About Me

Hi, I’m Molly.
HR by day. Dog mom, wife, mother, over-thinker, survivor, and realist with a side of sarcasm.

This blog started because—if I’m being honest—my body is bullshit.
It’s been through single momdom, cancer, sepsis, seven surgeries (so far), chronic pain, grief, loss, hormonal hell, and some truly bizarre side effects. And still, somehow, people ask me why I’m tired.

Writing this has become my therapy. It started as journaling. I was inspired by Suleika Jaquad.
I’m not great at opening up in real life. I don’t like to worry people, and I’ve spent years pretending I’m fine when I’m very much not. I say some things out loud, but not everything. Here? I’m saying everything. Or at least trying.
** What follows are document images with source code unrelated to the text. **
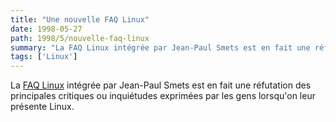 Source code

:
 ```yaml
---
title: "Une nouvelle FAQ Linux"
date: 1998-05-27
path: 1998/5/nouvelle-faq-linux
summary: "La FAQ Linux intégrée par Jean-Paul Smets est en fait une réfutation des principales critiques ou inquiétudes exprimées par les gens lorsqu'on leur présente Linux."
tags: ['Linux']
---
```


<P>
La <A HREF="http://www.smets.com/it/faq/linux.html">FAQ Linux</A>
intégrée par Jean-Paul Smets est en fait une réfutation des principales
critiques ou inquiétudes exprimées par les gens lorsqu'on leur présente Linux.
</P>


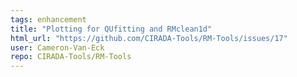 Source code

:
 ```yaml
---
tags: enhancement
title: "Plotting for QUfitting and RMclean1d"
html_url: "https://github.com/CIRADA-Tools/RM-Tools/issues/17"
user: Cameron-Van-Eck
repo: CIRADA-Tools/RM-Tools
---
```


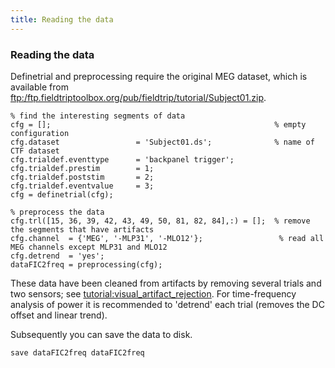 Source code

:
 ```yaml
---
title: Reading the data
---
```


### Reading the data

Definetrial and preprocessing require the original MEG dataset, which is available from [ftp:/ftp.fieldtriptoolbox.org/pub/fieldtrip/tutorial/Subject01.zip](ftp://ftp.fieldtriptoolbox.org/pub/fieldtrip/tutorial/Subject01.zip).
    
    % find the interesting segments of data
    cfg = [];                                                  % empty configuration
    cfg.dataset                 = 'Subject01.ds';              % name of CTF dataset  
    cfg.trialdef.eventtype      = 'backpanel trigger';
    cfg.trialdef.prestim        = 1;
    cfg.trialdef.poststim       = 2;
    cfg.trialdef.eventvalue     = 3;                     
    cfg = definetrial(cfg);            
    
    % preprocess the data
    cfg.trl([15, 36, 39, 42, 43, 49, 50, 81, 82, 84],:) = [];  % remove the segments that have artifacts
    cfg.channel  = {'MEG', '-MLP31', '-MLO12'};                 % read all MEG channels except MLP31 and MLO12
    cfg.detrend  = 'yes';   
    dataFIC2freq = preprocessing(cfg);                      

These data have been cleaned from artifacts by removing several trials and two sensors; see [tutorial:visual_artifact_rejection](/tutorial/visual_artifact_rejection). For time-frequency analysis of power it is recommended to 'detrend' each trial (removes the DC offset and linear trend).

Subsequently you can save the data to disk. 

    save dataFIC2freq dataFIC2freq

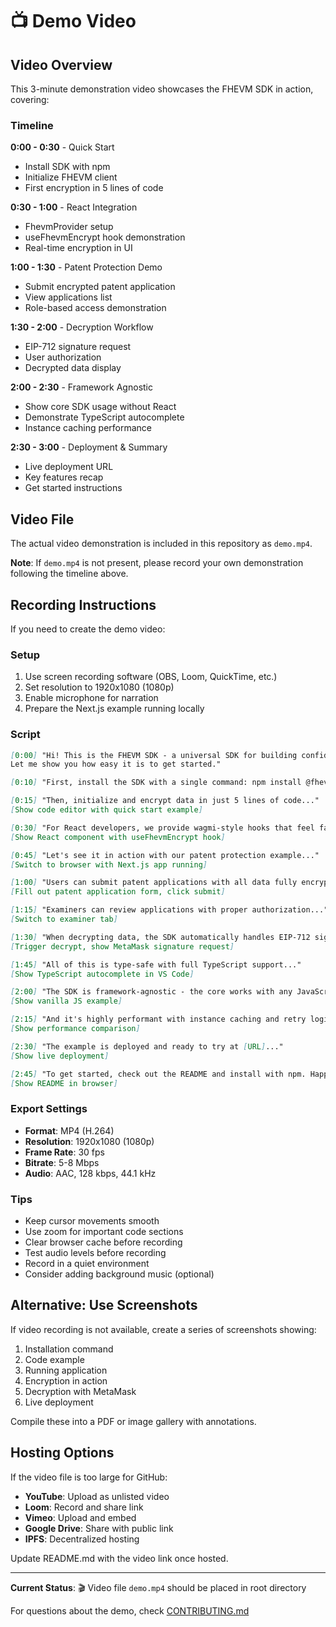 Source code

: # 📺 Demo Video

## Video Overview

This 3-minute demonstration video showcases the FHEVM SDK in action, covering:

### Timeline

**0:00 - 0:30** - Quick Start
- Install SDK with npm
- Initialize FHEVM client
- First encryption in 5 lines of code

**0:30 - 1:00** - React Integration
- FhevmProvider setup
- useFhevmEncrypt hook demonstration
- Real-time encryption in UI

**1:00 - 1:30** - Patent Protection Demo
- Submit encrypted patent application
- View applications list
- Role-based access demonstration

**1:30 - 2:00** - Decryption Workflow
- EIP-712 signature request
- User authorization
- Decrypted data display

**2:00 - 2:30** - Framework Agnostic
- Show core SDK usage without React
- Demonstrate TypeScript autocomplete
- Instance caching performance

**2:30 - 3:00** - Deployment & Summary
- Live deployment URL
- Key features recap
- Get started instructions

## Video File

The actual video demonstration is included in this repository as `demo.mp4`.

**Note**: If `demo.mp4` is not present, please record your own demonstration following the timeline above.

## Recording Instructions

If you need to create the demo video:

### Setup

1. Use screen recording software (OBS, Loom, QuickTime, etc.)
2. Set resolution to 1920x1080 (1080p)
3. Enable microphone for narration
4. Prepare the Next.js example running locally

### Script

```markdown
[0:00] "Hi! This is the FHEVM SDK - a universal SDK for building confidential dApps.
Let me show you how easy it is to get started."

[0:10] "First, install the SDK with a single command: npm install @fhevm/sdk"

[0:15] "Then, initialize and encrypt data in just 5 lines of code..."
[Show code editor with quick start example]

[0:30] "For React developers, we provide wagmi-style hooks that feel familiar..."
[Show React component with useFhevmEncrypt hook]

[0:45] "Let's see it in action with our patent protection example..."
[Switch to browser with Next.js app running]

[1:00] "Users can submit patent applications with all data fully encrypted on-chain..."
[Fill out patent application form, click submit]

[1:15] "Examiners can review applications with proper authorization..."
[Switch to examiner tab]

[1:30] "When decrypting data, the SDK automatically handles EIP-712 signatures..."
[Trigger decrypt, show MetaMask signature request]

[1:45] "All of this is type-safe with full TypeScript support..."
[Show TypeScript autocomplete in VS Code]

[2:00] "The SDK is framework-agnostic - the core works with any JavaScript environment..."
[Show vanilla JS example]

[2:15] "And it's highly performant with instance caching and retry logic built-in..."
[Show performance comparison]

[2:30] "The example is deployed and ready to try at [URL]..."
[Show live deployment]

[2:45] "To get started, check out the README and install with npm. Happy building!"
[Show README in browser]
```

### Export Settings

- **Format**: MP4 (H.264)
- **Resolution**: 1920x1080 (1080p)
- **Frame Rate**: 30 fps
- **Bitrate**: 5-8 Mbps
- **Audio**: AAC, 128 kbps, 44.1 kHz

### Tips

- Keep cursor movements smooth
- Use zoom for important code sections
- Clear browser cache before recording
- Test audio levels before recording
- Record in a quiet environment
- Consider adding background music (optional)

## Alternative: Use Screenshots

If video recording is not available, create a series of screenshots showing:

1. Installation command
2. Code example
3. Running application
4. Encryption in action
5. Decryption with MetaMask
6. Live deployment

Compile these into a PDF or image gallery with annotations.

## Hosting Options

If the video file is too large for GitHub:

- **YouTube**: Upload as unlisted video
- **Loom**: Record and share link
- **Vimeo**: Upload and embed
- **Google Drive**: Share with public link
- **IPFS**: Decentralized hosting

Update README.md with the video link once hosted.

---

**Current Status**: 🎬 Video file `demo.mp4` should be placed in root directory

For questions about the demo, check [CONTRIBUTING.md](./CONTRIBUTING.md)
It’s not all doom and gloom, though. I’ve lived a wild, messy, beautiful life. I’ve partied hard, loved deeply, cried in hospital beds, and belly-laughed with my favorite people. I have a husband who’s somehow both my rock and my soft place to land, a brilliant daughter I raised mostly on my own, and a house full of dog hair and love.

I’m not a reluctant optimist. I’m just… a tired one.
But I still believe in good days. I still show up.
This blog is where I put it all—funny, painful, awkward, hopeful, and true.

So if you’ve ever felt invisible in your own pain, or just needed to know someone else out there gets it—welcome. You’re not alone.